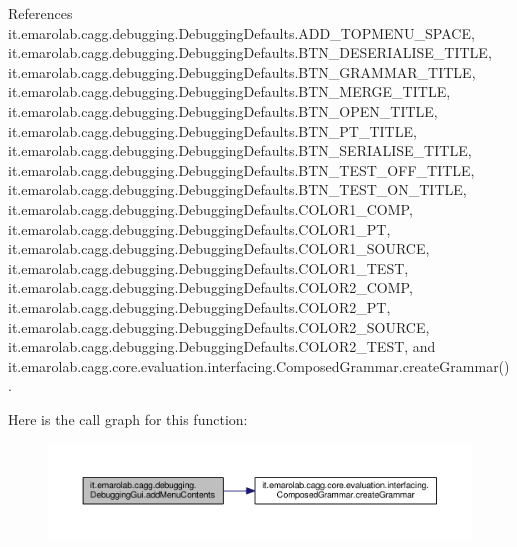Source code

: References it.\-emarolab.\-cagg.\-debugging.\-Debugging\-Defaults.\-A\-D\-D\-\_\-\-T\-O\-P\-M\-E\-N\-U\-\_\-\-S\-P\-A\-C\-E, it.\-emarolab.\-cagg.\-debugging.\-Debugging\-Defaults.\-B\-T\-N\-\_\-\-D\-E\-S\-E\-R\-I\-A\-L\-I\-S\-E\-\_\-\-T\-I\-T\-L\-E, it.\-emarolab.\-cagg.\-debugging.\-Debugging\-Defaults.\-B\-T\-N\-\_\-\-G\-R\-A\-M\-M\-A\-R\-\_\-\-T\-I\-T\-L\-E, it.\-emarolab.\-cagg.\-debugging.\-Debugging\-Defaults.\-B\-T\-N\-\_\-\-M\-E\-R\-G\-E\-\_\-\-T\-I\-T\-L\-E, it.\-emarolab.\-cagg.\-debugging.\-Debugging\-Defaults.\-B\-T\-N\-\_\-\-O\-P\-E\-N\-\_\-\-T\-I\-T\-L\-E, it.\-emarolab.\-cagg.\-debugging.\-Debugging\-Defaults.\-B\-T\-N\-\_\-\-P\-T\-\_\-\-T\-I\-T\-L\-E, it.\-emarolab.\-cagg.\-debugging.\-Debugging\-Defaults.\-B\-T\-N\-\_\-\-S\-E\-R\-I\-A\-L\-I\-S\-E\-\_\-\-T\-I\-T\-L\-E, it.\-emarolab.\-cagg.\-debugging.\-Debugging\-Defaults.\-B\-T\-N\-\_\-\-T\-E\-S\-T\-\_\-\-O\-F\-F\-\_\-\-T\-I\-T\-L\-E, it.\-emarolab.\-cagg.\-debugging.\-Debugging\-Defaults.\-B\-T\-N\-\_\-\-T\-E\-S\-T\-\_\-\-O\-N\-\_\-\-T\-I\-T\-L\-E, it.\-emarolab.\-cagg.\-debugging.\-Debugging\-Defaults.\-C\-O\-L\-O\-R1\-\_\-\-C\-O\-M\-P, it.\-emarolab.\-cagg.\-debugging.\-Debugging\-Defaults.\-C\-O\-L\-O\-R1\-\_\-\-P\-T, it.\-emarolab.\-cagg.\-debugging.\-Debugging\-Defaults.\-C\-O\-L\-O\-R1\-\_\-\-S\-O\-U\-R\-C\-E, it.\-emarolab.\-cagg.\-debugging.\-Debugging\-Defaults.\-C\-O\-L\-O\-R1\-\_\-\-T\-E\-S\-T, it.\-emarolab.\-cagg.\-debugging.\-Debugging\-Defaults.\-C\-O\-L\-O\-R2\-\_\-\-C\-O\-M\-P, it.\-emarolab.\-cagg.\-debugging.\-Debugging\-Defaults.\-C\-O\-L\-O\-R2\-\_\-\-P\-T, it.\-emarolab.\-cagg.\-debugging.\-Debugging\-Defaults.\-C\-O\-L\-O\-R2\-\_\-\-S\-O\-U\-R\-C\-E, it.\-emarolab.\-cagg.\-debugging.\-Debugging\-Defaults.\-C\-O\-L\-O\-R2\-\_\-\-T\-E\-S\-T, and it.\-emarolab.\-cagg.\-core.\-evaluation.\-interfacing.\-Composed\-Grammar.\-create\-Grammar().



Here is the call graph for this function\-:\nopagebreak
\begin{figure}[H]
\begin{center}
\leavevmode
\includegraphics[width=350pt]{classit_1_1emarolab_1_1cagg_1_1debugging_1_1DebuggingGui_af3d8a6d6551e8719a99b66d6808a5fce_cgraph}
\end{center}
\end{figure}


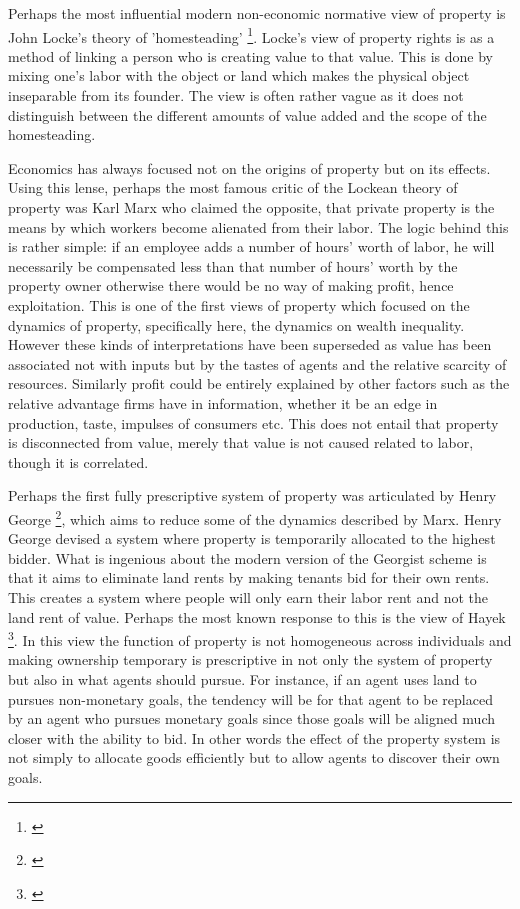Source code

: \documentclass[12pt]{report}
\numberwithin{equation}{section}
\begin{document}
Perhaps the most influential modern non-economic normative view of property is John Locke's theory of 'homesteading' \footnote{\cite{locke2014second}}. Locke's view of property rights is as a method of linking a person who is creating value to that value. This is done by mixing one's labor with the object or land which makes the physical object inseparable from its founder. The view is often rather vague as it does not distinguish between the different amounts of value added and the scope of the homesteading. 

Economics has always focused not on the origins of property but on its effects. Using this lense, perhaps the most famous critic of the Lockean theory of property was Karl Marx who claimed the opposite, that private property is the means by which workers become alienated from their labor. The logic behind this is rather simple: if an employee adds a number of hours’ worth of labor, he will necessarily be compensated less than that number of hours’ worth by the property owner otherwise there would be no way of making profit, hence exploitation. This is one of the first views of property which focused on the dynamics of property, specifically here, the dynamics on wealth inequality. However these kinds of interpretations have been superseded as value has been associated not with inputs but by the tastes of agents and the relative scarcity of resources. Similarly profit could be entirely explained by other factors such as the relative advantage firms have in information, whether it be an edge in production, taste, impulses of consumers etc. This does not entail that property is disconnected from value, merely that value is not caused related to labor, though it is correlated.

Perhaps the first fully prescriptive system of property was articulated by Henry George \footnote{\cite{progress}}, which aims to reduce some of the dynamics described by Marx. Henry George devised a system where property is temporarily allocated to the highest bidder. What is ingenious about the modern version of the Georgist scheme is that it aims to eliminate land rents by making tenants bid for their own rents. This creates a system where people will only earn their labor rent and not the land rent of value. Perhaps the most known response to this is the view of Hayek \footnote{\cite{Fatal}}. In this view the function of property is not homogeneous across individuals and making ownership temporary is prescriptive in not only the system of property but also in what agents should pursue. For instance, if an agent uses land to pursues non-monetary goals, the tendency will be for that agent to be replaced by an agent who pursues monetary goals since those goals will be aligned much closer with the ability to bid. In other words the effect of the property system is not simply to allocate goods efficiently but to allow agents to discover their own goals. 
\end{document}
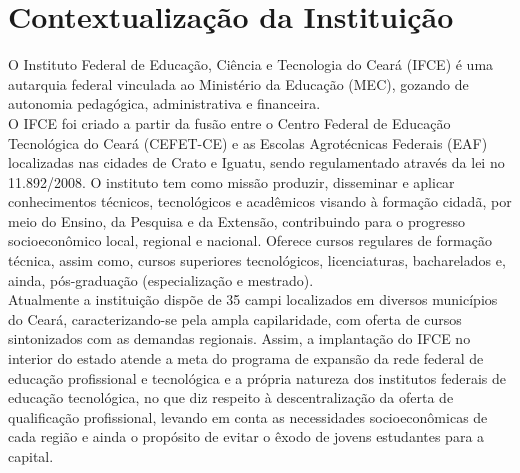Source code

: \chapter{Contextualização da Instituição}
 
O Instituto Federal de Educação, Ciência e Tecnologia do Ceará (IFCE) é uma autarquia federal vinculada ao Ministério da Educação (MEC), gozando de autonomia pedagógica, administrativa e financeira.\\

O IFCE foi criado a partir da fusão entre o Centro Federal de Educação Tecnológica do Ceará (CEFET-CE) e as Escolas Agrotécnicas Federais (EAF) localizadas nas cidades de Crato e Iguatu, sendo regulamentado através da lei no 11.892/2008. O instituto tem como missão produzir, disseminar e aplicar conhecimentos técnicos, tecnológicos e acadêmicos visando à formação cidadã, por meio do Ensino, da Pesquisa e da Extensão, contribuindo para o progresso socioeconômico local, regional e nacional. Oferece cursos regulares de formação técnica, assim como, cursos superiores tecnológicos, licenciaturas, bacharelados e, ainda, pós-graduação (especialização e mestrado).\\

Atualmente a instituição dispõe de 35 campi localizados em diversos municípios do Ceará, caracterizando-se pela ampla capilaridade, com oferta de cursos sintonizados com as demandas regionais. Assim, a implantação do IFCE no interior do estado atende a meta do programa de expansão da rede federal de educação profissional e tecnológica e a própria natureza dos institutos federais de educação tecnológica, no que diz respeito à descentralização da oferta de qualificação profissional, levando em conta as necessidades socioeconômicas de cada região e ainda o propósito de evitar o êxodo de jovens estudantes para a capital.\\

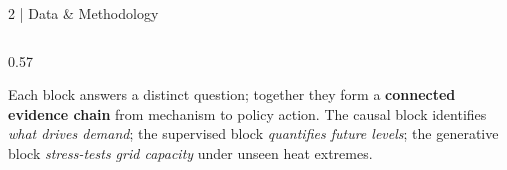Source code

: \documentclass[aspectratio=169, 10pt]{beamer}
\begin{document}
\begin{frame}{2 \;|\; Data \& Methodology}
\begin{columns}[T]
\begin{column}{0.57\textwidth}

\vspace{0.4em}
\small
Each block answers a distinct question; together they form a
\textbf{connected evidence chain} from mechanism to policy action.
The causal block identifies \emph{what drives demand}; the supervised
block \emph{quantifies future levels}; the generative block
\emph{stress-tests grid capacity} under unseen heat extremes.

\end{column}
\end{columns}

\end{frame}
\end{document}
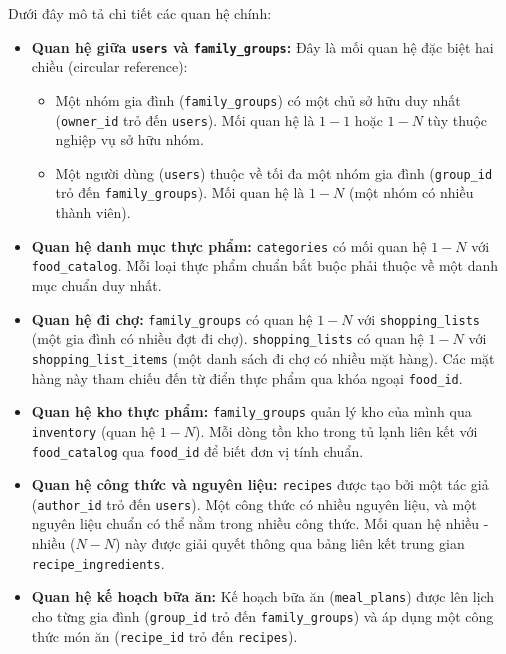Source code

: \documentclass[12pt,a4paper]{article}
\begin{document}
Dưới đây mô tả chi tiết các quan hệ chính:
\begin{itemize}
    \item \textbf{Quan hệ giữa \texttt{users} và \texttt{family\_groups}:} 
    Đây là mối quan hệ đặc biệt hai chiều (circular reference):
    \begin{itemize}
        \item Một nhóm gia đình (\texttt{family\_groups}) có một chủ sở hữu duy nhất (\texttt{owner\_id} trỏ đến \texttt{users}). Mối quan hệ là $1 - 1$ hoặc $1 - N$ tùy thuộc nghiệp vụ sở hữu nhóm.
        \item Một người dùng (\texttt{users}) thuộc về tối đa một nhóm gia đình (\texttt{group\_id} trỏ đến \texttt{family\_groups}). Mối quan hệ là $1 - N$ (một nhóm có nhiều thành viên).
    \end{itemize}
    \item \textbf{Quan hệ danh mục thực phẩm:} 
    \texttt{categories} có mối quan hệ $1 - N$ với \texttt{food\_catalog}. Mỗi loại thực phẩm chuẩn bắt buộc phải thuộc về một danh mục chuẩn duy nhất.
    \item \textbf{Quan hệ đi chợ:}
    \texttt{family\_groups} có quan hệ $1 - N$ với \texttt{shopping\_}\allowbreak\texttt{lists} (một gia đình có nhiều đợt đi chợ). \texttt{shopping\_}\allowbreak\texttt{lists} có quan hệ $1 - N$ với \texttt{shopping\_}\allowbreak\texttt{list\_}\allowbreak\texttt{items} (một danh sách đi chợ có nhiều mặt hàng). Các mặt hàng này tham chiếu đến từ điển thực phẩm qua khóa ngoại \texttt{food\_id}.
    \item \textbf{Quan hệ kho thực phẩm:}
    \texttt{family\_groups} quản lý kho của mình qua \texttt{inventory} (quan hệ $1 - N$). Mỗi dòng tồn kho trong tủ lạnh liên kết với \texttt{food\_catalog} qua \texttt{food\_id} để biết đơn vị tính chuẩn.
    \item \textbf{Quan hệ công thức và nguyên liệu:}
    \texttt{recipes} được tạo bởi một tác giả (\texttt{author\_id} trỏ đến \texttt{users}). Một công thức có nhiều nguyên liệu, và một nguyên liệu chuẩn có thể nằm trong nhiều công thức. Mối quan hệ nhiều - nhiều ($N - N$) này được giải quyết thông qua bảng liên kết trung gian \texttt{recipe\_ingredients}.
    \item \textbf{Quan hệ kế hoạch bữa ăn:}
    Kế hoạch bữa ăn (\texttt{meal\_plans}) được lên lịch cho từng gia đình (\texttt{group\_id} trỏ đến \texttt{family\_groups}) và áp dụng một công thức món ăn (\texttt{recipe\_id} trỏ đến \texttt{recipes}).
\end{itemize}
\end{document}
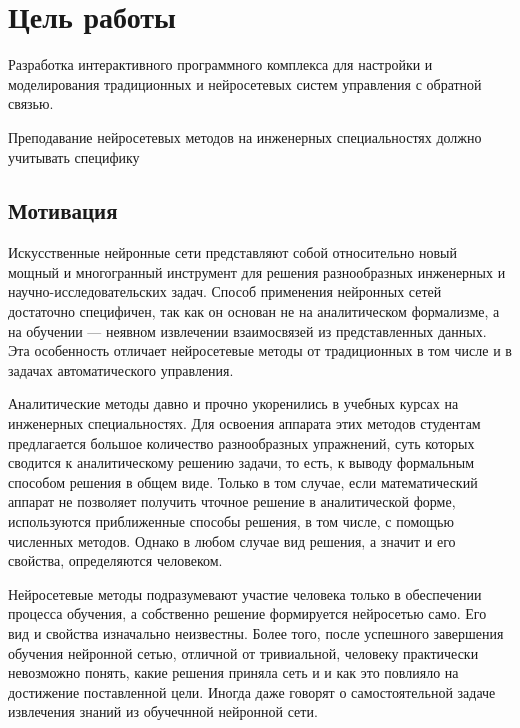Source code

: 
\section{Цель работы}


Разработка интерактивного программного комплекса для настройки и
моделирования традиционных и нейросетевых систем управления с обратной
связью.

Преподавание нейросетевых методов на инженерных специальностях должно учитывать специфику 


\subsection{Мотивация}

Искусственные нейронные сети представляют собой относительно новый
мощный и многогранный инструмент для решения разнообразных инженерных
и научно-исследовательских задач.  Способ применения нейронных сетей
достаточно специфичен, так как он основан не на аналитическом
формализме, а на обучении --- неявном извлечении взаимосвязей из
представленных данных.  Эта особенность отличает нейросетевые методы
от традиционных в том числе и в задачах автоматического управления.

Аналитические методы давно и прочно укоренились в учебных курсах на
инженерных специальностях.  Для освоения аппарата этих методов
студентам предлагается большое количество разнообразных упражнений,
суть которых сводится к аналитическому решению задачи, то есть, к
выводу формальным способом решения в общем виде.  Только в том случае,
если математический аппарат не позволяет получить чточное решение в
аналитической форме, используются приближенные способы решения, в том
числе, с помощью численных методов.  Однако в любом случае вид
решения, а значит и его свойства, определяются человеком.

Нейросетевые методы подразумевают участие человека только в
обеспечении процесса обучения, а собственно решение формируется
нейросетью само.  Его вид и свойства изначально неизвестны.  Более
того, после успешного завершения обучения нейронной сетью, отличной от
тривиальной, человеку практически невозможно понять, какие решения
приняла сеть и и как это повлияло на достижение поставленной цели.
Иногда даже говорят о самостоятельной задаче извлечения знаний из
обучечнной нейронной сети.

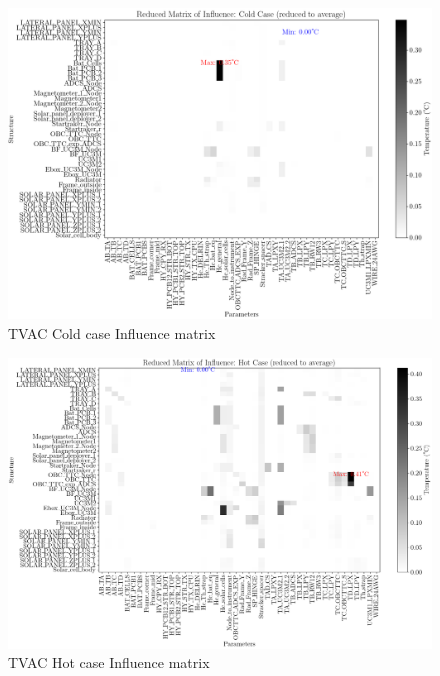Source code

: \begin{figure}[H]
    \centering
    \includegraphics[width = \linewidth]{Figures/UPMSat3/TVAC/infmatCC.png}
    \caption{TVAC Cold case Influence matrix}
    \label{fig:TCC-infmat}
\end{figure}
\begin{figure}[H]
    \centering
    \includegraphics[width = \linewidth]{Figures/UPMSat3/TVAC/infmatHC.png}
    \caption{TVAC Hot case Influence matrix}
    \label{fig:THC-infmat}
\end{figure}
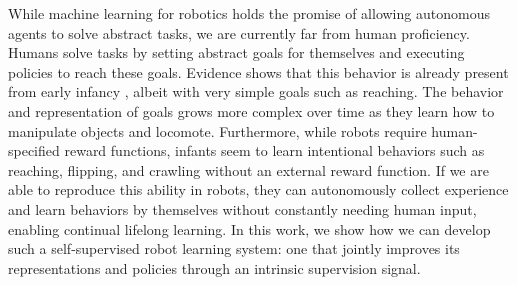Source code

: \iffalse

While machine learning for robotics holds the promise of allowing autonomous agents to solve abstract tasks, we are currently far from human proficiency. Humans solve tasks by setting abstract
goals for themselves and executing policies to reach these goals. Evidence shows that this behavior is already present from early infancy \cite{smith2005development}, albeit with very simple goals such as reaching.
The behavior and representation of goals grows more complex over time as they learn how to manipulate objects and locomote. 
Furthermore, while robots require human-specified reward functions, infants seem to learn intentional behaviors such as reaching, flipping, and crawling without an external reward function.
If we are able to reproduce this ability in robots, they can autonomously collect experience and learn behaviors by themselves without constantly needing human input, enabling continual lifelong learning.
In this work, we show how we can develop such a self-supervised robot learning system:
one that jointly improves its representations and policies through an intrinsic supervision signal.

○ ○ ○ ○

Brief ▸
Output each line of the listing above that has "thức".

Result of the task ▸
    \item \textbf{Quan hệ công thức và nguyên liệu:}
    \texttt{recipes} được tạo bởi một tác giả (\texttt{author\_id} trỏ đến \texttt{users}). Một công thức có nhiều nguyên liệu, và một nguyên liệu chuẩn có thể nằm trong nhiều công thức. Mối quan hệ nhiều - nhiều ($N - N$) này được giải quyết thông qua bảng liên kết trung gian \texttt{recipe\_ingredients}.
    Kế hoạch bữa ăn (\texttt{meal\_plans}) được lên lịch cho từng gia đình (\texttt{group\_id} trỏ đến \texttt{family\_groups}) và áp dụng một công thức món ăn (\texttt{recipe\_id} trỏ đến \texttt{recipes}).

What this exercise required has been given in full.